▸ **To do**
Make an exact copy of the records, with the images left out.
[Opening Provided information section]
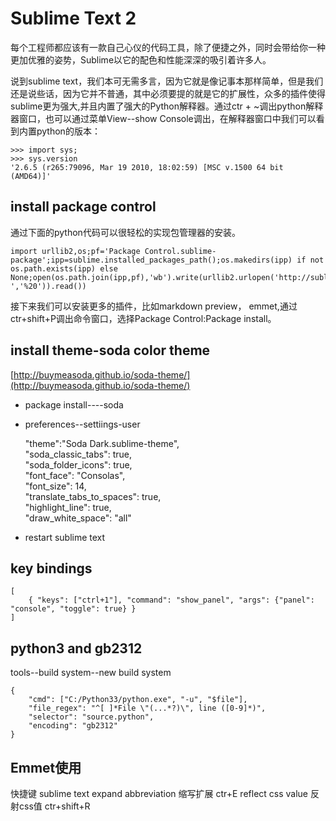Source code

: # Sublime Text 2
每个工程师都应该有一款自己心仪的代码工具，除了便捷之外，同时会带给你一种更加优雅的姿势，Sublime以它的配色和性能深深的吸引着许多人。

说到sublime text，我们本可无需多言，因为它就是像记事本那样简单，但是我们还是说些话，因为它并不普通，其中必须要提的就是它的扩展性，众多的插件使得sublime更为强大,并且内置了强大的Python解释器。通过ctr + ~调出python解释器窗口，也可以通过菜单View--show Console调出，在解释器窗口中我们可以看到内置python的版本：  
 
    >>> import sys;
    >>> sys.version
    '2.6.5 (r265:79096, Mar 19 2010, 18:02:59) [MSC v.1500 64 bit (AMD64)]'


## install package control 
通过下面的python代码可以很轻松的实现包管理器的安装。

	import urllib2,os;pf='Package Control.sublime-package';ipp=sublime.installed_packages_path();os.makedirs(ipp) if not os.path.exists(ipp) else None;open(os.path.join(ipp,pf),'wb').write(urllib2.urlopen('http://sublime.wbond.net/'+pf.replace(' ','%20')).read())
接下来我们可以安装更多的插件，比如markdown preview， emmet,通过ctr+shift+P调出命令窗口，选择Package Control:Package install。

## install theme-soda color theme
[http://buymeasoda.github.io/soda-theme/](http://buymeasoda.github.io/soda-theme/)  

* package install----soda  
* preferences--settiings-user  

    "theme":"Soda Dark.sublime-theme",  
    "soda_classic_tabs": true,  
    "soda_folder_icons": true,  
    "font_face": "Consolas",  
    "font_size": 14,  
    "translate_tabs_to_spaces": true,  
    "highlight_line": true,  
    "draw_white_space": "all"  

* restart sublime text

## key bindings  

    [
        { "keys": ["ctrl+1"], "command": "show_panel", "args": {"panel": "console", "toggle": true} }
    ]

## python3 and gb2312
tools--build system--new build system

    {
        "cmd": ["C:/Python33/python.exe", "-u", "$file"],
        "file_regex": "^[ ]*File \"(...*?)\", line ([0-9]*)",
        "selector": "source.python",
        "encoding": "gb2312"
    }

## Emmet使用
快捷键 sublime text
expand abbreviation 缩写扩展 ctr+E
reflect css value 反射css值 ctr+shift+R
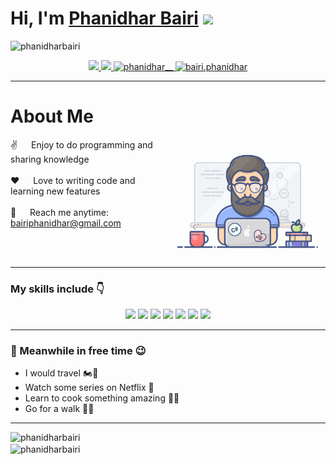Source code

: <h1><strong>Hi, I'm <a href="https://phanidharbairi.com">Phanidhar Bairi</a></strong> <img src="https://raw.githubusercontent.com/syedareehaquasar/syedareehaquasar/master/gifs/Hi.gif" width="28px"></h1>

<div align="left"> 
    <img src="https://komarev.com/ghpvc/?username=phanidharbairi" alt="phanidharbairi"> 
</div>
<p align="center">
 <!--<a href="https://phanidharbairi.com" target="blank">
  <img src="https://img.shields.io/badge/Website-DC143C?style=for-the-badge&logo=medium&logoColor=white" alt="phanidharbairi" />
 </a>-->
    <a href="https://www.linkedin.com/in/phanidhar-bairi-753037300/" target="_blank">
        <img src="https://img.shields.io/badge/LinkedIn-0077B5?style=for-the-badge&logo=linkedin&logoColor=white" />
    </a>
    <a href="https://twitter.com/BairiPhanidhar" target="_blank">
        <img src="https://img.shields.io/badge/Twitter-1DA1F2?style=for-the-badge&logo=twitter&logoColor=white" />
    </a>
    <a href="https://www.instagram.com/phanidhar__/" target="_blank">
      <img src="https://img.shields.io/badge/Instagram-fe4164?style=for-the-badge&logo=instagram&logoColor=white" alt="phanidhar__" />
     </a>
    <a href="https://www.facebook.com/bairi.phanidhar" target="_blank">
      <img src="https://img.shields.io/badge/Facebook-20BEFF?&style=for-the-badge&logo=facebook&logoColor=white" alt="bairi.phanidhar"  />
     </a>
</p>
<hr>

# About Me
 
<p>
 <img align="right" width="250" src="/assets/programmer.gif" alt="Coding gif" />
  
 ✌️ &emsp; Enjoy to do programming and sharing knowledge <br/><br/>
 ❤️ &emsp; Love to writing code and learning new features<br/><br/>
 📧 &emsp; Reach me anytime: bairiphanidhar@gmail.com<br/><br/>
 <!--💬 &emsp; Ask me about anything [here](https://github.com/alsiam/alsiam/issues)-->

</p>
<br/>
<hr>

<h3>My skills include 👇</h3>
<div align="center">
    <img src="https://img.shields.io/badge/Javascript-F0DB4F?style=for-the-badge&logo=javascript&logoColor=F0DB4F&labelColor=black">
    <img src="https://img.shields.io/badge/-React-61DBFB?style=for-the-badge&logo=react&logoColor=61DBFB&labelColor=black">
    <img src="https://img.shields.io/badge/HTML5-E34F26?style=for-the-badge&logo=html5&logoColor=white">
    <img src="https://img.shields.io/badge/CSS3-1572B6?style=for-the-badge&logo=css3&logoColor=white">
    <img src="https://img.shields.io/badge/Bootstrap-563D7C?style=for-the-badge&logo=bootstrap&logoColor=white">
    <img src="https://img.shields.io/badge/Visual_Studio-0078d7?style=for-the-badge&logo=visualstudio&logoColor=white">
    <img src="https://img.shields.io/badge/git-%23F05033.svg?style=for-the-badge&logo=git&logoColor=white">
</div>

<hr>

<h3>🦄 Meanwhile in free time 😉</h3>
<ul>
    <li>I would travel 🏍🚗</li>
    <li>Watch some series on Netflix 🍿</li>
    <li>Learn to cook something amazing 👨‍🍳</li>
    <li> Go for a walk 🚶‍♂️</li>
</ul>
<hr>

<div >
    <img align="left" src="https://github-readme-stats.vercel.app/api?username=phanidharbairi&count_private=true&show_icons=true&theme=radical"  width="400px" alt="phanidharbairi">
    &nbsp;&nbsp;
    &nbsp;&nbsp;
    <img align="center" src="https://github-readme-stats.vercel.app/api/top-langs/?username=phanidharbairi&layout=compact&theme=radical"  width="350px" alt="phanidharbairi">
[Closing Provided information section]
▸ **Answer box**
Source code

: # Sublime Text 2
每个工程师都应该有一款自己心仪的代码工具，除了便捷之外，同时会带给你一种更加优雅的姿势，Sublime以它的配色和性能深深的吸引着许多人。

说到sublime text，我们本可无需多言，因为它就是像记事本那样简单，但是我们还是说些话，因为它并不普通，其中必须要提的就是它的扩展性，众多的插件使得sublime更为强大,并且内置了强大的Python解释器。通过ctr + ~调出python解释器窗口，也可以通过菜单View--show Console调出，在解释器窗口中我们可以看到内置python的版本：  
 
    >>> import sys;
    >>> sys.version
    '2.6.5 (r265:79096, Mar 19 2010, 18:02:59) [MSC v.1500 64 bit (AMD64)]'


## install package control 
通过下面的python代码可以很轻松的实现包管理器的安装。

	import urllib2,os;pf='Package Control.sublime-package';ipp=sublime.installed_packages_path();os.makedirs(ipp) if not os.path.exists(ipp) else None;open(os.path.join(ipp,pf),'wb').write(urllib2.urlopen('http://sublime.wbond.net/'+pf.replace(' ','%20')).read())
接下来我们可以安装更多的插件，比如markdown preview， emmet,通过ctr+shift+P调出命令窗口，选择Package Control:Package install。

## install theme-soda color theme
[http://buymeasoda.github.io/soda-theme/](http://buymeasoda.github.io/soda-theme/)  

* package install----soda  
* preferences--settiings-user  

    "theme":"Soda Dark.sublime-theme",  
    "soda_classic_tabs": true,  
    "soda_folder_icons": true,  
    "font_face": "Consolas",  
    "font_size": 14,  
    "translate_tabs_to_spaces": true,  
    "highlight_line": true,  
    "draw_white_space": "all"  

* restart sublime text

## key bindings  

    [
        { "keys": ["ctrl+1"], "command": "show_panel", "args": {"panel": "console", "toggle": true} }
    ]

## python3 and gb2312
tools--build system--new build system

    {
        "cmd": ["C:/Python33/python.exe", "-u", "$file"],
        "file_regex": "^[ ]*File \"(...*?)\", line ([0-9]*)",
        "selector": "source.python",
        "encoding": "gb2312"
    }

## Emmet使用
快捷键 sublime text
expand abbreviation 缩写扩展 ctr+E
reflect css value 反射css值 ctr+shift+R
Source code

: <h1><strong>Hi, I'm <a href="https://phanidharbairi.com">Phanidhar Bairi</a></strong> <img src="https://raw.githubusercontent.com/syedareehaquasar/syedareehaquasar/master/gifs/Hi.gif" width="28px"></h1>

<div align="left"> 
    <img src="https://komarev.com/ghpvc/?username=phanidharbairi" alt="phanidharbairi"> 
</div>
<p align="center">
 <!--<a href="https://phanidharbairi.com" target="blank">
  <img src="https://img.shields.io/badge/Website-DC143C?style=for-the-badge&logo=medium&logoColor=white" alt="phanidharbairi" />
 </a>-->
    <a href="https://www.linkedin.com/in/phanidhar-bairi-753037300/" target="_blank">
        <img src="https://img.shields.io/badge/LinkedIn-0077B5?style=for-the-badge&logo=linkedin&logoColor=white" />
    </a>
    <a href="https://twitter.com/BairiPhanidhar" target="_blank">
        <img src="https://img.shields.io/badge/Twitter-1DA1F2?style=for-the-badge&logo=twitter&logoColor=white" />
    </a>
    <a href="https://www.instagram.com/phanidhar__/" target="_blank">
      <img src="https://img.shields.io/badge/Instagram-fe4164?style=for-the-badge&logo=instagram&logoColor=white" alt="phanidhar__" />
     </a>
    <a href="https://www.facebook.com/bairi.phanidhar" target="_blank">
      <img src="https://img.shields.io/badge/Facebook-20BEFF?&style=for-the-badge&logo=facebook&logoColor=white" alt="bairi.phanidhar"  />
     </a>
</p>
<hr>

# About Me
 
<p>
 <img align="right" width="250" src="/assets/programmer.gif" alt="Coding gif" />
  
 ✌️ &emsp; Enjoy to do programming and sharing knowledge <br/><br/>
 ❤️ &emsp; Love to writing code and learning new features<br/><br/>
 📧 &emsp; Reach me anytime: bairiphanidhar@gmail.com<br/><br/>
 <!--💬 &emsp; Ask me about anything [here](https://github.com/alsiam/alsiam/issues)-->

</p>
<br/>
<hr>

<h3>My skills include 👇</h3>
<div align="center">
    <img src="https://img.shields.io/badge/Javascript-F0DB4F?style=for-the-badge&logo=javascript&logoColor=F0DB4F&labelColor=black">
    <img src="https://img.shields.io/badge/-React-61DBFB?style=for-the-badge&logo=react&logoColor=61DBFB&labelColor=black">
    <img src="https://img.shields.io/badge/HTML5-E34F26?style=for-the-badge&logo=html5&logoColor=white">
    <img src="https://img.shields.io/badge/CSS3-1572B6?style=for-the-badge&logo=css3&logoColor=white">
    <img src="https://img.shields.io/badge/Bootstrap-563D7C?style=for-the-badge&logo=bootstrap&logoColor=white">
    <img src="https://img.shields.io/badge/Visual_Studio-0078d7?style=for-the-badge&logo=visualstudio&logoColor=white">
    <img src="https://img.shields.io/badge/git-%23F05033.svg?style=for-the-badge&logo=git&logoColor=white">
</div>

<hr>

<h3>🦄 Meanwhile in free time 😉</h3>
<ul>
    <li>I would travel 🏍🚗</li>
    <li>Watch some series on Netflix 🍿</li>
    <li>Learn to cook something amazing 👨‍🍳</li>
    <li> Go for a walk 🚶‍♂️</li>
</ul>
<hr>

<div >
    <img align="left" src="https://github-readme-stats.vercel.app/api?username=phanidharbairi&count_private=true&show_icons=true&theme=radical"  width="400px" alt="phanidharbairi">
    &nbsp;&nbsp;
    &nbsp;&nbsp;
    <img align="center" src="https://github-readme-stats.vercel.app/api/top-langs/?username=phanidharbairi&layout=compact&theme=radical"  width="350px" alt="phanidharbairi">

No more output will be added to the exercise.